Capturing historical Job run statistics

A forum for discussing DataStage<sup>®</sup> basics. If you're not sure where your question goes, start here.

Moderators: chulett, rschirm, roy

Post Reply
sumanth.punyamurthula@etr
Participant
Posts: 6
Joined: Tue Oct 20, 2009 10:18 am

Capturing historical Job run statistics

Post by sumanth.punyamurthula@etr »

We have more than 500 datastage ETL jobs which run in the night to load data from various sources.

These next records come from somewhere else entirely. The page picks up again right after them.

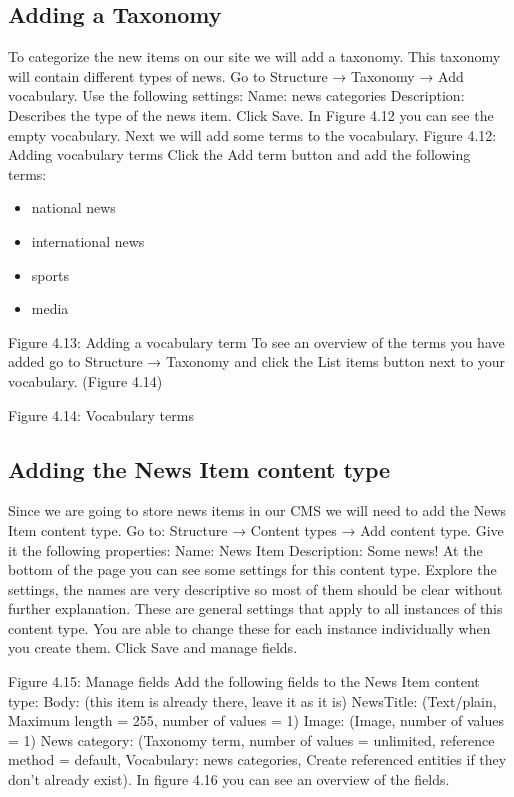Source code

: \subsection{Adding a Taxonomy}
To categorize the new items on our site we will add a taxonomy. This taxonomy will contain different types of news. Go to Structure → Taxonomy → Add vocabulary. Use the following settings:
Name: news categories
Description: Describes the type of the news item.
Click Save. In Figure 4.12 you can see the empty vocabulary. Next we will add some terms to the vocabulary. 
Figure 4.12: Adding vocabulary terms
Click the Add term button and add the following terms:
\begin{itemize}
    \item national news
    \item international news
    \item sports 
    \item media
\end{itemize}


Figure 4.13: Adding a vocabulary term
To see an overview of the terms you have added go to Structure → Taxonomy and click the List items button next to your vocabulary. (Figure 4.14)

Figure 4.14: Vocabulary terms
\subsection{Adding the News Item content type}
Since we are going to store news items in our CMS we will need to add the News Item content type. Go to: Structure → Content types → Add content type.
Give it the following properties:
Name: News Item
Description: Some news!
At the bottom of the page you can see some settings for this content type. Explore the settings, the names are very descriptive so most of them should be clear without further explanation. These are general settings that apply to all instances of this content type. You are able to change these for each instance individually when you create them.
Click Save and manage fields.

Figure 4.15: Manage fields
Add the following fields to the News Item content type: 
Body: (this item is already there, leave it as it is)
NewsTitle: (Text/plain, Maximum length = 255, number of values = 1) 
Image: (Image, number of values = 1)
News category: (Taxonomy term, number of values = unlimited, reference method = default, Vocabulary: news categories, Create referenced entities if they don’t already exist).
In figure 4.16 you can see an overview of the fields.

I am interested in a daily exception report which compares no. of rows loaded by the same job compared to

1) say previous run or

2) Average of previous 3 runs

and then the report should only report those jobs which have more than say a 20% variance in no of rows loaded compared to previous average


3) I would also like to have a threshold to only report the 20% variance for those jobs which load at least 100 rows or more or

4) Highlight those jobs which loaded 0 rows


Is any of this possible
chulett
Charter Member
Charter Member
Posts: 43085
Joined: Tue Nov 12, 2002 4:34 pm
Location: Denver, CO

Post by chulett »

Sure. Once you start capturing those statistics you can do pretty much anything that you want with them. I'm guessing the next question will be along the lines of how are they captured?

You have two choices - from the command line or via job control. The choice is typically driven by what you are most comfortable with building and maintaining, scripts or DataStage jobs / routines. For the former you would leverage the dsjob command and the options there are mirrored by the BASIC API for the same functions, which would be the latter approach:

dsjob -ljobs
dsjob -logsum
dsjob -logdetail
dsjob -lownewest

DSGetProjectInfo
DSGetLogSum
DSGetLogEntry
DSGetNewestLogId

There should be a Command Line Interface chapter in the Server Job Developer's Guide pdf that explains all of the dsjob options and the functions are in the online help.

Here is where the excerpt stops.